* _DATA FOR REVIEW_

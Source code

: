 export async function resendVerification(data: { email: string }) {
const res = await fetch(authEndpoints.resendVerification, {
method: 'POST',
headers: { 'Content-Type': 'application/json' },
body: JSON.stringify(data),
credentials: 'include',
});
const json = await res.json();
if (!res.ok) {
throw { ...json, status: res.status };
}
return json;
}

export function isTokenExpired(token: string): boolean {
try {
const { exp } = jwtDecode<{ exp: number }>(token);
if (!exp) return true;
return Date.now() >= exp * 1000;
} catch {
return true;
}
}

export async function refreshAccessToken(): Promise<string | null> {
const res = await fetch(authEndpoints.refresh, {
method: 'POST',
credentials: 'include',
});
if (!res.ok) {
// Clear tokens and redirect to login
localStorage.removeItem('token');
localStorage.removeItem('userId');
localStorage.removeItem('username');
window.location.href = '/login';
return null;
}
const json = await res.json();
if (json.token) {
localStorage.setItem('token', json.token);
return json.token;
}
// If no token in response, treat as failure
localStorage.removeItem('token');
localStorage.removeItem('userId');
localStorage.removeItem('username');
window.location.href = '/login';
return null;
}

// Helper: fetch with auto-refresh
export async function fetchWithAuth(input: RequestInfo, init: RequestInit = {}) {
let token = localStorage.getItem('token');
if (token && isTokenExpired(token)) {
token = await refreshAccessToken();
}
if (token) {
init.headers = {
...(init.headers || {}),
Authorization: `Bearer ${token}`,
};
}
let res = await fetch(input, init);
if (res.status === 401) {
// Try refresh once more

* _DIRECTIONS_
Please repeat the line that contains "if (!exp) return true;" and every line after it through the end of the material above, exactly and with nothing added.

* _RESULT OF THE TASK_
if (!exp) return true;
return Date.now() >= exp * 1000;
} catch {
return true;
}
}

export async function refreshAccessToken(): Promise<string | null> {
const res = await fetch(authEndpoints.refresh, {
method: 'POST',
credentials: 'include',
});
if (!res.ok) {
// Clear tokens and redirect to login
localStorage.removeItem('token');
localStorage.removeItem('userId');
localStorage.removeItem('username');
window.location.href = '/login';
return null;
}
const json = await res.json();
if (json.token) {
localStorage.setItem('token', json.token);
return json.token;
}
// If no token in response, treat as failure
localStorage.removeItem('token');
localStorage.removeItem('userId');
localStorage.removeItem('username');
window.location.href = '/login';
return null;
}

// Helper: fetch with auto-refresh
export async function fetchWithAuth(input: RequestInfo, init: RequestInit = {}) {
let token = localStorage.getItem('token');
if (token && isTokenExpired(token)) {
token = await refreshAccessToken();
}
if (token) {
init.headers = {
...(init.headers || {}),
Authorization: `Bearer ${token}`,
};
}
let res = await fetch(input, init);
if (res.status === 401) {
// Try refresh once more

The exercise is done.